Für die Kritiker umstrittener Freihandelsabkommen wie Ceta oder TTIP ist es ein wichtiger Etappensieg: Der Gerichtshof der EU hat am Dienstag entschieden, dass solche Verträge zumindest in Teilen die Zustimmung der EU-Mitgliedsländer brauchen. Dass dies nun am Fall eines eher unbedeutenden Abkommens mit Singapur entschieden wurde, spielt dabei nur eine untergeordnete Rolle. Denn das Gericht hat hier ein Grundsatzurteil gefällt, mit weitreichenden Folgen für künftige Freihandelsabkommen. Die eigentliche Botschaft ist, dass Handelsprojekte dieser Art nicht mehr von der EU allein abgeschlossen werden können.

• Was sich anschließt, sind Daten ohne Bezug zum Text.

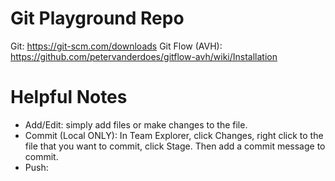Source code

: # Git Playground Repo

Git: https://git-scm.com/downloads
Git Flow (AVH): https://github.com/petervanderdoes/gitflow-avh/wiki/Installation


# Helpful Notes
- Add/Edit: simply add files or make changes to the file.
- Commit (Local ONLY): In Team Explorer, click Changes, right click to the file that you want to commit, click Stage. Then add a commit message to commit.
- Push: 
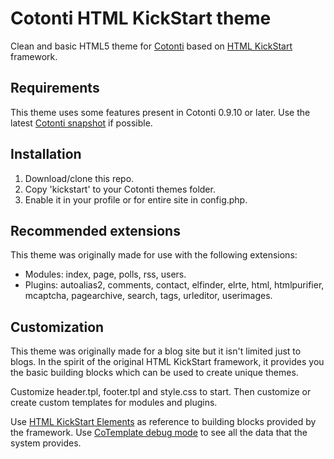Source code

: # Cotonti HTML KickStart theme

Clean and basic HTML5 theme for [Cotonti](http://www.cotonti.com/) based on [HTML KickStart](http://www.99lime.com/) framework.

## Requirements

This theme uses some features present in Cotonti 0.9.10 or later. Use the latest [Cotonti snapshot](https://github.com/Cotonti/Cotonti/zipball/master) if possible.

## Installation

1. Download/clone this repo.
2. Copy 'kickstart' to your Cotonti themes folder.
3. Enable it in your profile or for entire site in config.php.

## Recommended extensions

This theme was originally made for use with the following extensions:

* Modules: index, page, polls, rss, users.
* Plugins: autoalias2, comments, contact, elfinder, elrte, html, htmlpurifier, mcaptcha, pagearchive, search, tags, urleditor, userimages.

## Customization

This theme was originally made for a blog site but it isn't limited just to blogs. In the spirit of the original HTML KickStart framework, it provides you the basic building blocks which can be used to create unique themes.

Customize header.tpl, footer.tpl and style.css to start. Then customize or create custom templates for modules and plugins.

Use [HTML KickStart Elements](http://www.99lime.com/elements/) as reference to building blocks provided by the framework. Use [CoTemplate debug mode](http://www.cotonti.com/docs/ext/themes/cotemplate_debug_mode) to see all the data that the system provides.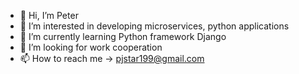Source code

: - 👋 Hi, I’m Peter
- 👀 I’m interested in developing microservices, python applications
- 🌱 I’m currently learning Python framework Django
- 💞️ I’m looking for work cooperation 
- 📫 How to reach me -> pjstar199@gmail.com


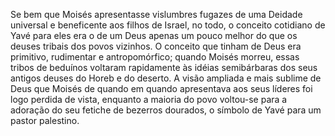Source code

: ﻿Se bem que Moisés apresentasse vislumbres fugazes de uma Deidade universal e beneficente aos filhos de Israel, no todo, o conceito cotidiano de Yavé para eles era o de um Deus apenas um pouco melhor do que os deuses tribais dos povos vizinhos. O conceito que tinham de Deus era primitivo, rudimentar e antropomórfico; quando Moisés morreu, essas tribos de beduínos voltaram rapidamente às idéias semibárbaras dos seus antigos deuses do Horeb e do deserto. A visão ampliada e mais sublime de Deus que Moisés de quando em quando apresentava aos seus líderes foi logo perdida de vista, enquanto a maioria do povo voltou-se para a adoração do seu fetiche de bezerros dourados, o símbolo de Yavé para um pastor palestino.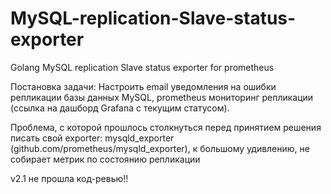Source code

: # MySQL-replication-Slave-status-exporter
Golang MySQL replication Slave status exporter for prometheus

Постановка задачи:
  Настроить email уведомления на ошибки репликации базы данных MySQL, prometheus мониторинг репликации (ссылка на дашборд Grafana с текущим статусом).

Проблема, с которой прошлось столкнуться перед принятием решения писать свой exporter:
  mysqld_exporter (github.com/prometheus/mysqld_exporter), к большому удивлению, не собирает метрик по состоянию репликации


v2.1 не прошла код-ревью!!
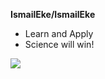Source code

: **IsmailEke/IsmailEke** 

- Learn and Apply
- Science will win!

<img src="https://github-readme-stats.vercel.app/api/top-langs?username=ismaileke&langs_count=4&count_private=true&title_colorbb2acf&text_color=daf7dc&bg_color=151515">


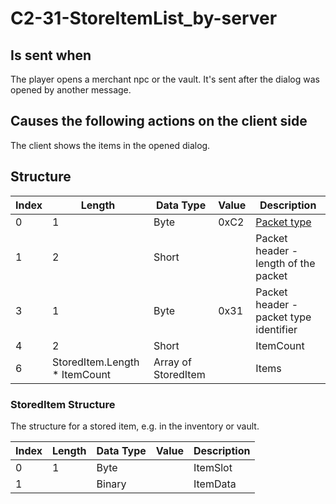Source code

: # C2-31-StoreItemList_by-server

## Is sent when

The player opens a merchant npc or the vault. It's sent after the dialog was opened by another message.

## Causes the following actions on the client side

The client shows the items in the opened dialog.

## Structure

| Index | Length | Data Type | Value | Description |
|-------|--------|-----------|-------|-------------|
| 0 | 1 |   Byte   | 0xC2  | [Packet type](PacketTypes.md) |
| 1 | 2 |    Short   |      | Packet header - length of the packet |
| 3 | 1 |    Byte   | 0x31  | Packet header - packet type identifier |
| 4 | 2 | Short |  | ItemCount |
| 6 | StoredItem.Length * ItemCount | Array of StoredItem |  | Items |

### StoredItem Structure

The structure for a stored item, e.g. in the inventory or vault.

| Index | Length | Data Type | Value | Description |
|-------|--------|-----------|-------|-------------|
| 0 | 1 | Byte |  | ItemSlot |
| 1 |  | Binary |  | ItemData |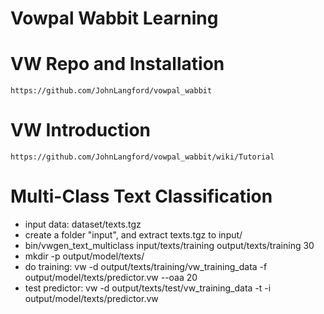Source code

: Vowpal Wabbit Learning
==

VW Repo and Installation
===
    https://github.com/JohnLangford/vowpal_wabbit

VW Introduction
===
    https://github.com/JohnLangford/vowpal_wabbit/wiki/Tutorial 

Multi-Class Text Classification
===
 - input data: dataset/texts.tgz
 - create a folder "input", and extract texts.tgz to input/
 - bin/vwgen_text_multiclass input/texts/training output/texts/training 30
 - mkdir -p output/model/texts/
 - do training: 
     vw -d output/texts/training/vw_training_data -f output/model/texts/predictor.vw --oaa 20 
 - test predictor: 
     vw -d output/texts/test/vw_training_data -t -i output/model/texts/predictor.vw
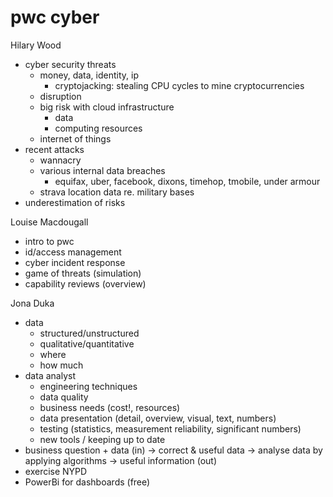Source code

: # pwc cyber

Hilary Wood
- cyber security threats
  - money, data, identity, ip
    - cryptojacking: stealing CPU cycles to mine cryptocurrencies
  - disruption
  - big risk with cloud infrastructure
    - data
    - computing resources
  - internet of things
- recent attacks
  - wannacry
  - various internal data breaches
    - equifax, uber, facebook, dixons, timehop, tmobile, under armour
  - strava location data re. military bases
- underestimation of risks

Louise Macdougall
- intro to pwc
- id/access management
- cyber incident response
- game of threats (simulation)
- capability reviews (overview)

Jona Duka
- data
  - structured/unstructured
  - qualitative/quantitative
  - where
  - how much
- data analyst
  - engineering techniques
  - data quality
  - business needs (cost!, resources)
  - data presentation (detail, overview, visual, text, numbers)
  - testing (statistics, measurement reliability, significant numbers)
  - new tools / keeping up to date
- business question + data (in)
  -> correct & useful data
  -> analyse data by applying algorithms
  -> useful information (out)
- exercise NYPD
- PowerBi for dashboards (free)  
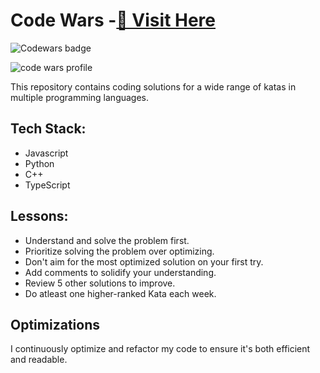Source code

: # Code Wars -[🔗 Visit Here](https://katherineoelsner.com/)
![Codewars badge](https://www.codewars.com/users/e4elhaam/badges/large)

![code wars profile](https://iili.io/HScEcyx.png)

 This repository contains coding solutions for a wide range of katas in multiple programming languages.
## Tech Stack:
  - Javascript
  - Python
  - C++
  - TypeScript



## Lessons:
   - Understand and solve the problem first.
   - Prioritize solving the problem over optimizing.
   - Don't aim for the most optimized solution on your first try.
   - Add comments to solidify your understanding.
   - Review 5 other solutions to improve.
   - Do atleast one higher-ranked Kata each week.




## Optimizations

I continuously optimize and refactor my code to ensure it's both efficient and readable.
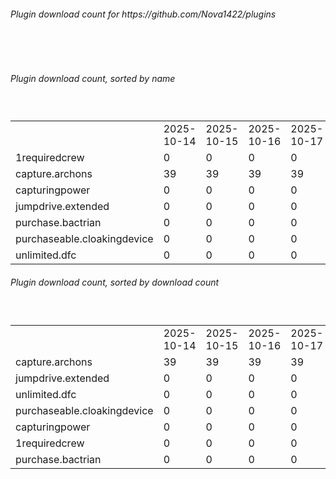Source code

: <h6>Plugin download count for https://github.com/Nova1422/plugins</h6><br>
<br>
<h6>Plugin download count, sorted by name</h6><sub><sup><br>
<table>
	<tr>
		<td></td>
		<td>2025-10-14</td>
		<td>2025-10-15</td>
		<td>2025-10-16</td>
		<td>2025-10-17</td>
		<td>2025-10-18</td>
		<td>2025-10-19</td>
		<td>2025-10-20</td>
		<td>today +</td>
	</tr>
	<tr>
		<td>1requiredcrew</td>
		<td>0</td>
		<td>0</td>
		<td>0</td>
		<td>0</td>
		<td>0</td>
		<td>7</td>
		<td>7</td>
		<td></td>
	</tr>
	<tr>
		<td>capture.archons</td>
		<td>39</td>
		<td>39</td>
		<td>39</td>
		<td>39</td>
		<td>55</td>
		<td>68</td>
		<td>71</td>
		<td>+ 3</td>
	</tr>
	<tr>
		<td>capturingpower</td>
		<td>0</td>
		<td>0</td>
		<td>0</td>
		<td>0</td>
		<td>0</td>
		<td>7</td>
		<td>7</td>
		<td></td>
	</tr>
	<tr>
		<td>jumpdrive.extended</td>
		<td>0</td>
		<td>0</td>
		<td>0</td>
		<td>0</td>
		<td>48</td>
		<td>63</td>
		<td>68</td>
		<td>+ 5</td>
	</tr>
	<tr>
		<td>purchase.bactrian</td>
		<td>0</td>
		<td>0</td>
		<td>0</td>
		<td>0</td>
		<td>0</td>
		<td>5</td>
		<td>5</td>
		<td></td>
	</tr>
	<tr>
		<td>purchaseable.cloakingdevice</td>
		<td>0</td>
		<td>0</td>
		<td>0</td>
		<td>0</td>
		<td>3</td>
		<td>12</td>
		<td>14</td>
		<td>+ 2</td>
	</tr>
	<tr>
		<td>unlimited.dfc</td>
		<td>0</td>
		<td>0</td>
		<td>0</td>
		<td>0</td>
		<td>20</td>
		<td>32</td>
		<td>34</td>
		<td>+ 2</td>
	</tr>
</table>
</sub></sup>
<h6>Plugin download count, sorted by download count</h6><sub><sup><br>
<table>
	<tr>
		<td></td>
		<td>2025-10-14</td>
		<td>2025-10-15</td>
		<td>2025-10-16</td>
		<td>2025-10-17</td>
		<td>2025-10-18</td>
		<td>2025-10-19</td>
		<td>2025-10-20</td>
		<td>today +</td>
	</tr>
	<tr>
		<td>capture.archons</td>
		<td>39</td>
		<td>39</td>
		<td>39</td>
		<td>39</td>
		<td>55</td>
		<td>68</td>
		<td>71</td>
		<td>+ 3</td>
	</tr>
	<tr>
		<td>jumpdrive.extended</td>
		<td>0</td>
		<td>0</td>
		<td>0</td>
		<td>0</td>
		<td>48</td>
		<td>63</td>
		<td>68</td>
		<td>+ 5</td>
	</tr>
	<tr>
		<td>unlimited.dfc</td>
		<td>0</td>
		<td>0</td>
		<td>0</td>
		<td>0</td>
		<td>20</td>
		<td>32</td>
		<td>34</td>
		<td>+ 2</td>
	</tr>
	<tr>
		<td>purchaseable.cloakingdevice</td>
		<td>0</td>
		<td>0</td>
		<td>0</td>
		<td>0</td>
		<td>3</td>
		<td>12</td>
		<td>14</td>
		<td>+ 2</td>
	</tr>
	<tr>
		<td>capturingpower</td>
		<td>0</td>
		<td>0</td>
		<td>0</td>
		<td>0</td>
		<td>0</td>
		<td>7</td>
		<td>7</td>
		<td></td>
	</tr>
	<tr>
		<td>1requiredcrew</td>
		<td>0</td>
		<td>0</td>
		<td>0</td>
		<td>0</td>
		<td>0</td>
		<td>7</td>
		<td>7</td>
		<td></td>
	</tr>
	<tr>
		<td>purchase.bactrian</td>
		<td>0</td>
		<td>0</td>
		<td>0</td>
		<td>0</td>
		<td>0</td>
		<td>5</td>
		<td>5</td>
		<td></td>
	</tr>
</table>
</sub></sup>
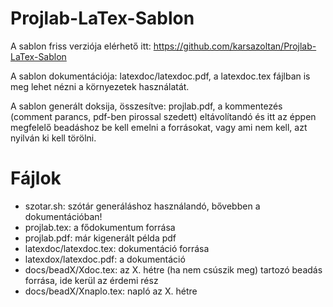# Projlab-LaTex-Sablon
A sablon friss verziója elérhető itt: https://github.com/karsazoltan/Projlab-LaTex-Sablon

A sablon dokumentációja: latexdoc/latexdoc.pdf, a latexdoc.tex fájlban is meg lehet nézni a környezetek használatát.

A sablon generált doksija, összesítve: projlab.pdf, a kommentezés (comment parancs, pdf-ben pirossal szedett) eltávolítandó és itt az éppen megfelelő beadáshoz be kell emelni a forrásokat, vagy ami nem kell, azt nyilván ki kell törölni.

# Fájlok
 * szotar.sh: szótár generáláshoz használandó, bővebben a dokumentációban!
 * projlab.tex: a fődokumentum forrása
 * projlab.pdf: már kigenerált példa pdf
 * latexdoc/latexdoc.tex: dokumentáció forrása
 * latexdox/latexdoc.pdf: a dokumentáció
 * docs/beadX/Xdoc.tex: az X. hétre (ha nem csúszik meg) tartozó beadás forrása, ide kerül az érdemi rész
 * docs/beadX/Xnaplo.tex: napló az X. hétre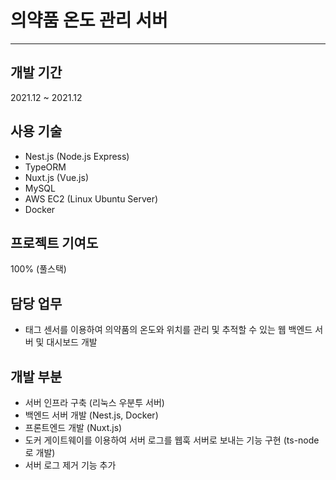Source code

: # 의약품 온도 관리 서버

---

## 개발 기간

2021.12 ~ 2021.12

## 사용 기술

- Nest.js (Node.js Express)
- TypeORM
- Nuxt.js (Vue.js)
- MySQL
- AWS EC2 (Linux Ubuntu Server)
- Docker

## 프로젝트 기여도

100% (풀스택)

## 담당 업무

- 태그 센서를 이용하여 의약품의 온도와 위치를 관리 및 추적할 수 있는 웹 백엔드 서버 및 대시보드 개발

## 개발 부분

- 서버 인프라 구축 (리눅스 우분투 서버)
- 백엔드 서버 개발 (Nest.js, Docker)
- 프론트엔드 개발 (Nuxt.js)
- 도커 게이트웨이를 이용하여 서버 로그를 웹훅 서버로 보내는 기능 구현 (ts-node로 개발)
- 서버 로그 제거 기능 추가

Für die Gemeinschaft ist das eine wichtige und richtige Entscheidung. Viele Bürger fühlen sich bei wichtigen Vorhaben von Brüssel überrumpelt und bevormundet - dabei ist unwichtig, ob nun zu Recht oder Unrecht. So gesehen stärken die europäischen Richter die Demokatie, wenn sie den einzelnen Ländern mehr Mitspracherechte einräumen. Und sie sorgen, zumindest indirekt, für mehr Transparenz. Künftige Freihandelsabkommen haben deshalb nur dann eine Chance auf Zustimmung, wenn die EU-Verhandler ihre Ziele und Inhalte frühzeitig offenlegen und Einwände ernst nehmen.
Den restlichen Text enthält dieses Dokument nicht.